In this project I import the shark data base of the kaggle page https://www.kaggle.com/teajay/global-shark-attacks/version/1 , with the help of pandas I could see the database in a dataframe that I could manipulate and clean with the knowledge learned in class. In the end, the dimensions of the data frame were 5992 lines and 18 columns.Finally the data frame was saved to a csv file named clean_sharks.csv which is located in the output folder.
-
First I import the libraries, pandas and numpy but also were useful the libraries requests and re, then pandas readed the csv file in a dataframe.
-
Analyzed the dataframe content using .head(), .shape, .isnull().sum() to check the columns with the most null data.
-
I looked at the data in the columns with the most null data ( Unnamed: 22 y Unnamed: 23) converting the columns into a set since they show us the different elements of the column this allowed me to see that they were not relevant columns and I decided to delete them using .drop() with axis=1
-
Renamed the columns to make them easier to handle using .lower(), .strip(), .replace()
-
I compared the contents of the href and href_formula columns and noticed that almost all the lines had both columns equal,so using a for loop and a .request() I could see which links in the href column serve and which do not, then change the links that do not serve the href column for the links in the column href_formula finally I was able to delete the column href_formula because i did not lose information.
-
Then I analyzed the sex column and saw that there were some different values of m and f (using .value_counts()) so I researched the data in those rows and was able to determine the type of sex and assign it(using .loc()), the same for fatal_(y/n) column.

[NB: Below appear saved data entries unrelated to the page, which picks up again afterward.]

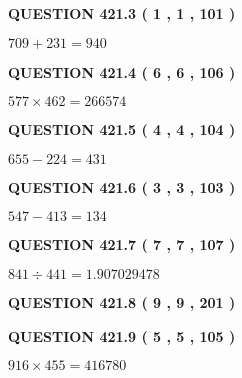 \documentclass{ctexart}
\begin{document}
  
  
\vspace{0.2in}
  
{\textbf{\Large{QUESTION
421.3 
 ( 1 , 1 , 101 )
}}}
  
  
 
 

$ %
709 +  %
231=   %
940$
 
 
  
\vspace{0.2in}
  
{\textbf{\Large{QUESTION
421.4 
 ( 6 , 6 , 106 )
}}}
  
  
 
 

$ %
577 \times  %
462=   %
266574$
 
 
  
\vspace{0.2in}
  
{\textbf{\Large{QUESTION
421.5 
 ( 4 , 4 , 104 )
}}}
  
  
 
 

$ %
655 -  %
224=   %
431$
 
 
  
\vspace{0.2in}
  
{\textbf{\Large{QUESTION
421.6 
 ( 3 , 3 , 103 )
}}}
  
  
 
 

$ %
547 -  %
413=   %
134$
 
 
  
\vspace{0.2in}
  
{\textbf{\Large{QUESTION
421.7 
 ( 7 , 7 , 107 )
}}}
  
  
 
 

$ %
841 \div  %
441=   %
1.907029478$
 
 
  
\vspace{0.2in}
  
{\textbf{\Large{QUESTION
421.8 
 ( 9 , 9 , 201 )
}}}
  
  
  
\vspace{0.2in}
  
{\textbf{\Large{QUESTION
421.9 
 ( 5 , 5 , 105 )
}}}
  
  
 
 

$ %
916 \times  %
455=   %
416780$
 
\end{document}
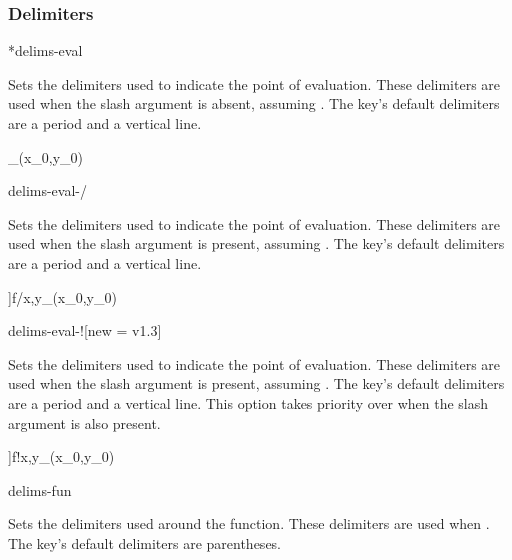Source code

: \subsubsection*{Delimiters}

\begin{option}*{delims-eval}
	\begin{values}[default = .~\cs{rvert}]
	\end{values}
	Sets the delimiters used to indicate the point of evaluation. These delimiters are used when the slash argument is absent, assuming . The key's default delimiters are a period and a vertical line.
	\begin{example}
		_{(x_0,y_0)}
	\end{example}
\end{option}

\begin{option}{delims-eval-/}
	\begin{values}[default = .~\cs{rvert}]
		\meta{right delimiter}
	\end{values}
	Sets the delimiters used to indicate the point of evaluation. These delimiters are used when the slash argument is present, assuming . The key's default delimiters are a period and a vertical line.
	\begin{example}
		\pdv[delims-eval-/=[]]{f}/{x,y}_{(x_0,y_0)}
	\end{example}
\end{option}

\begin{option}{delims-eval-!}[new = v1.3]
	\begin{values}[default = .~\cs{rvert}]
	\end{values}
	Sets the delimiters used to indicate the point of evaluation. These delimiters are used when the slash argument is present, assuming . The key's default delimiters are a period and a vertical line. This option takes priority over  when the slash argument is also present.
	\begin{example}
		\pdv[delims-eval-!=[]]{f}!{x,y}_{(x_0,y_0)}
	\end{example}
\end{option}

\begin{option}{delims-fun}
	\begin{values}[default = (~)]
	\end{values}
	Sets the delimiters used around the function. These delimiters are used when . The key's default delimiters are parentheses.
	\begin{example}
		\pdv[delims-fun=\langle\rangle, fun]{f}{x,y}
	\end{example}
\end{option}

Also cleaned the data in the columns using .strip(), .lower() and .replace().
-
I tried to delete duplicate lines with .drop_duplicates(), but I couldn't find.
-
I checked if any of the numeric columns had little variability to be able to delete it but I did not find any with little variability.
-
I analyzed the columns of case_number, case_numer.1 and case_number.2 and I saw that their content was repeated in almost all the lines, so I only analyzed and modified certain values of those lines and I could delete the columns case_number.1 and case_number.2 with .drop().
-
Then I went on to analyze the date column to see if I could delete the years column later, I modified various data to have the date format dd-month-yyyy to include the full year and most of the data have that format.But there are also other date formats like month-yyyy or yyyy or Before yyyy or Not date or yyyys or yyyy-yyyy these were the most common. Then I tried to clean up as much as I could the missing data, so that they adopted one of the formats mentioned, until there were very few, with different and more extensive formats.
-
I decided not to delete the years column because it could be used to analyze the data later. But I decided to delete the original_order column because it didn't provide any information.
-
I cleaned the data from the country, area, location, activity, type, time and species columns after analyzing their content taking a little more time with the species and time columns.
-
I filled in the null data (in the columns that contained null data) with the word unknown.
-
I renamed the name and species columns by victims and shark_information because the name column not only had names, also type of person/s that had attacked the shark, and the species column had a very detailed information of the shark that attacked.
-
I checked the type of item that saved each column with .dytipes and changed the date column to string.
-
Finally I saved the dataframe in a csv file in the output folder with .to_csv().